With reference to the first possible implementation manner of the first aspect, in a second possible implementation manner of the first aspect, the calculating, according to the amplitude value of each sample value and the adaptive normalization length, an amplitude average value corresponding to each sample value includes:

for each sampling value, determining a sub-band to which the sampling value belongs according to the self-adaptive normalization length;

and calculating the average value of the amplitude values of all sampling values in the sub-band to which the sampling values belong, and taking the calculated average value as the amplitude average value corresponding to the sampling values.

With reference to the second possible implementation manner of the first aspect, in a third possible implementation manner of the first aspect, for each sample value, determining a subband to which the sample value belongs according to the adaptive normalization length includes:

dividing all sampling values into sub-bands according to the self-adaptive normalization length according to a preset sequence; for each sampling value, determining a sub-band comprising the sampling value as the sub-band to which the sampling value belongs; alternatively, the first and second electrodes may be,

for each sampling value, determining a subband formed by m sampling values before the sampling value, the sampling value and n sampling values after the sampling value as a subband to which the sampling value belongs, wherein m and n are determined by the adaptive normalization length, m is an integer not less than 0, and n is an integer not less than 0.

With reference to the first possible implementation manner of the first aspect, the second possible implementation manner of the first aspect, and/or the third possible implementation manner of the first aspect, in a fourth possible implementation manner of the first aspect, the calculating an adjusted amplitude value of each sample value according to the amplitude value of each sample value and the amplitude disturbance value corresponding to the amplitude value includes:

and subtracting the amplitude value of each sampling value from the corresponding amplitude disturbance value to obtain a difference value of the amplitude value and the corresponding disturbance value, and taking the obtained difference value as the adjustment amplitude value of each sampling value.

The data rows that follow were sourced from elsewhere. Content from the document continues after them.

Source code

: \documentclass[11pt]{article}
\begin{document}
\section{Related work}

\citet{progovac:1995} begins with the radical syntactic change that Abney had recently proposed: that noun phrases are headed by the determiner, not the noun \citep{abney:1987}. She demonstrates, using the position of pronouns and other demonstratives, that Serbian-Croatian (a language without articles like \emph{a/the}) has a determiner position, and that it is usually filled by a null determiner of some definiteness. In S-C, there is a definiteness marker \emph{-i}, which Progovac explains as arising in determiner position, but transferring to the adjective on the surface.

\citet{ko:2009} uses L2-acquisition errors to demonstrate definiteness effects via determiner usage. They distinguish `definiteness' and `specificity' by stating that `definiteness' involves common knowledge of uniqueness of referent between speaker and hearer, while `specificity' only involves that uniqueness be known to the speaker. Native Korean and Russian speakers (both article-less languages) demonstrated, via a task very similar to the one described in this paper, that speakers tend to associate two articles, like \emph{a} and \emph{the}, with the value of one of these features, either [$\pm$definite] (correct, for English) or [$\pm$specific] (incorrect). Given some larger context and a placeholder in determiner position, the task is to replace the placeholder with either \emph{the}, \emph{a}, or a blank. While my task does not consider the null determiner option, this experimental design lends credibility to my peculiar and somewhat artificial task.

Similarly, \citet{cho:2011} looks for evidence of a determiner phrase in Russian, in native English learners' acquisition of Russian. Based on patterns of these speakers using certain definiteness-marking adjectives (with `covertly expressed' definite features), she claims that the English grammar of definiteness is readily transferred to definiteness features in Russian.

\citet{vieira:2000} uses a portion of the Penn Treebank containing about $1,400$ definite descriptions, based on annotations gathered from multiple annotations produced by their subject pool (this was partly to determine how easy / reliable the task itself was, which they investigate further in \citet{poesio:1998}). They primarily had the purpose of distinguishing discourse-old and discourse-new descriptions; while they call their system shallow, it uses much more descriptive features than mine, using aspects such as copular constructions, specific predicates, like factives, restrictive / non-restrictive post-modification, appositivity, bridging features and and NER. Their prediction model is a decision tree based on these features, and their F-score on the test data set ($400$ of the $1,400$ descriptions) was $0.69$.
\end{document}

With reference to the first aspect, and/or the first possible implementation manner of the first aspect, and/or the second possible implementation manner of the first aspect, and/or the third possible implementation manner of the first aspect, and/or the fourth possible implementation manner of the first aspect, in a fifth possible implementation manner of the first aspect, the determining an adaptive normalization length includes:

dividing a low-frequency band signal in the voice frequency signal into N sub-bands; n is a natural number;

calculating the peak-to-average ratio of each sub-band, and determining the number of the sub-bands with the peak-to-average ratio larger than a preset peak-to-average ratio threshold;

and calculating the self-adaptive normalization length according to the signal type of the high-frequency band signal in the voice high-frequency signal and the number of the sub-bands.

With reference to the fifth possible implementation manner of the first aspect, in a sixth possible implementation manner of the first aspect, the calculating the adaptive normalization length according to the signal type of the high-frequency band signal in the speech high-frequency signal and the number of the sub-bands includes:

calculating the adaptive normalization length according to a formula L-K + alpha M;

wherein L is the adaptive normalization length; k is a numerical value corresponding to the signal type of the high-frequency band signal in the voice frequency signal, and K is different in numerical value corresponding to the signal types of different high-frequency band signals; m is the number of sub-bands with the peak-to-average ratio larger than a preset peak-to-average ratio threshold; a is a constant less than 1.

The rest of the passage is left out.